Questions on connectedness

Question

I have a final examination in general topology this week, and I've been doing past papers for the past two days in anticipation for it. I'm not sure if my answers are correct so could someone tell me if I'm in the right direction?

Let $(X,\tau_1)$ and $(Y, \tau_2)$ be topological spaces

$1) \quad\text{Prove that $X$ and $Y$ connected iff $X\times Y$ connected}$

$\text{Sol$^n$: X and Y connected $\longleftrightarrow$ $\{x\in X|\quad\text{X is connected}\}$}\text{and {$y\in Y$| $\text{Y is connected}$}}$

$\longleftrightarrow \{(x,y)\in X\times Y |\quad \text{X is connected and Y is connected}\}$

$\longleftrightarrow X\times Y\quad \text{is connected}$

$2)$ Prove that X is connected iff for each pair of open subsets in $U$ and $V$ of $X$, we have $U\subseteq V$ or $V\subseteq U$

$\text{Sol}^n: $ $\longrightarrow$ Since $X$ is connected we know for $U,V\in X,\quad$ $U\cup V = X$ and $U\cap V \neq\emptyset$. Since $U\cap V \neq\emptyset$ the implication here is that $U\subseteq V$ or $V\subseteq U$

$\longleftarrow$ If for $U,V\in X$ we have $U\subseteq V$ or $V\subseteq U$ then it is clear that $U\cup V = X$, and $U\cap V \neq \emptyset$ so X will be indeed connected

$3)$ Let $(\mathbb{R},\epsilon(0))$ be a topological space with topology

$$\epsilon(0) = \{\mathbb{R}\}\cup\{S\subseteq\mathbb{R}: 0\not\in S\}$$

Prove that $(\mathbb{R},\epsilon(0))$ is connected.

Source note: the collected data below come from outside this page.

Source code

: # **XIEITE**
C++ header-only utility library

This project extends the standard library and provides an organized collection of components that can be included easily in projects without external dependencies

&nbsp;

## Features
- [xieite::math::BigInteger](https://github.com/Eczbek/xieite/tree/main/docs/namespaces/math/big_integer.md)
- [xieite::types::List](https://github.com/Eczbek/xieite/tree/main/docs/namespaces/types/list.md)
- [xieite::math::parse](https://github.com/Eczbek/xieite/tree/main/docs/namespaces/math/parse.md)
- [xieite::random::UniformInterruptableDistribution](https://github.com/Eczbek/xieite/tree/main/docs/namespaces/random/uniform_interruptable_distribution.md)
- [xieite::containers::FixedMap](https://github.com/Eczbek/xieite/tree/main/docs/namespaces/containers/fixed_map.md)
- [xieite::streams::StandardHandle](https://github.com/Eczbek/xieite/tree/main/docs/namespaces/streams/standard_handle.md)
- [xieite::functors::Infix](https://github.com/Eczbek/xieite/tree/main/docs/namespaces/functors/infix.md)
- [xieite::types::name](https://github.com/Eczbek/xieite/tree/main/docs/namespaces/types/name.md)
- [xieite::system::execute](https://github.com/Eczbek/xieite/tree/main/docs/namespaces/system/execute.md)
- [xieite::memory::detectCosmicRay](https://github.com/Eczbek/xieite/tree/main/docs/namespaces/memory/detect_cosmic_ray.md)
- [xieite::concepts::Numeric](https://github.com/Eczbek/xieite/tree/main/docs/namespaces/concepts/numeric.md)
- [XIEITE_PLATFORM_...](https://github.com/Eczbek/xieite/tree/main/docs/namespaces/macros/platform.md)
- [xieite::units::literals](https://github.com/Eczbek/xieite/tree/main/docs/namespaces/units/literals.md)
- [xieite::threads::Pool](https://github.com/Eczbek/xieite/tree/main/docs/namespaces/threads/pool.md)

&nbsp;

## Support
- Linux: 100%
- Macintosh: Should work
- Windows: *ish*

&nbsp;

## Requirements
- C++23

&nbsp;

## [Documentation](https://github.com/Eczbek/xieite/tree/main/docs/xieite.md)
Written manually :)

I'm having a bit of trouble with this one. If we exclude 0 as in the definition then wouldn't this be a partition of the set such that for $U,V\in \epsilon(0)$, $U\cap V=\emptyset$?

Answer 1

Your answer for (1) isn't adequate. The second equivalence is just a restatement of the result you are trying to prove. Also, the result doesn't hold unless both $X$ and $Y$ are assumed to be nonempty.

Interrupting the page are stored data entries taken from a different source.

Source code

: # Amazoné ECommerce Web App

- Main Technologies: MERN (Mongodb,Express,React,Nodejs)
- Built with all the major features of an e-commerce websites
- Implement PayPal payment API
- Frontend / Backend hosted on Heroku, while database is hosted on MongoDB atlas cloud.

To prove this equivalence, one direction is easy: If either $X$ or $Y$ is disconnected, then it is trivial to show that $X\times Y$ is also disconnected.

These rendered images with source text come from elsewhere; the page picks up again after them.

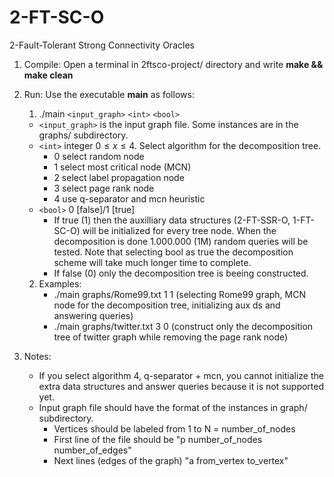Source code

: # 2-FT-SC-O
2-Fault-Tolerant Strong Connectivity Oracles

1. Compile: Open a terminal in 2ftsco-project/ directory and write **make && make clean**
2. Run: Use the executable **main** as follows:
    1. ./main `<input_graph>` `<int>` `<bool>`
    - `<input_graph>` is the input graph file. Some instances are in the graphs/ subdirectory.
    - `<int>` integer $0\leq x \leq 4$. Select algorithm for the decomposition tree.
        - 0 select random node
        - 1 select most critical node (MCN)
        - 2 select label propagation node
        - 3 select page rank node
        - 4 use q-separator and mcn heuristic        
    - `<bool>` 0 [false]/1 [true]
        - If true (1) then the auxilliary data structures (2-FT-SSR-O, 1-FT-SC-O) will be initialized for every tree node. When the decomposition is done 1.000.000 (1M) random queries will be tested. Note that selecting bool as true the decomposition scheme will take much longer time to complete.
        - If false (0) only the decomposition tree is beeing constructed.

    2. Examples:
        - ./main graphs/Rome99.txt 1 1 (selecting Rome99 graph, MCN node for the decomposition tree, initializing aux ds and answering queries)
        - ./main graphs/twitter.txt 3 0 (construct only the decomposition tree of twitter graph while removing the page rank node)
3. Notes:
    - If you select algorithm 4, q-separator + mcn, you cannot initialize the extra data structures and answer queries because it is not supported yet.
    - Input graph file should have the format of the instances in graph/ subdirectory.
        - Vertices should be labeled from 1 to N = number_of_nodes
        - First line of the file should be "p number_of_nodes number_of_edges"
        - Next lines (edges of the graph) "a from_vertex to_vertex"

For the reverse direction, here's one possible argument:

Suppose that $X\times Y=U\cup V$ with $U$ and $V$ nonempty and disjoint. We show that we cannot have $U$ and $V$ both open. Since $U$ and $V$ are nonempty, we can, without loss of generality, find $x_0,x_1,y_0$ such that $\langle x_0,y_0\rangle\in U$ and $\langle x_1,y_0\rangle\in V$. (The "WLOG" is necessary since we may need to swap the roles of $X$ and $Y$).

Intuitively, we're going to consider the "line segment" connecting $\langle x_0,y_0\rangle$ and $\langle x_1,y_0\rangle$. This must cross $U$ to $V$, which will be difficult if $U$ and $V$ are both open. It isn';t a real line segment, but it must be "parallel" to the $x$-axis.

Consider the sets $A\subseteq X$ given by $$\big\{a\in A \big\vert \langle a,y_{0}\rangle\in U\big\}$$ and $B=X\setminus A$. Clearly $x_0\in A$ and $x_1\in B$. Now, since $X$ is connected, we can't have $A$ and $B$ both open, which means that there is a point $a\in A$ such that $a\in\partial A$ (the boundary of $A$). Now consider the point $\langle a,y_0\rangle$. If you can show that it is on the boundary of $U$ (which means simply that every neighborhood of $\langle a,y_0\rangle$ intersects both $U$ and $V$), then you will have shown that the boundary of $U$ is nonempty, and thus that $U$ cannot be both open and closed.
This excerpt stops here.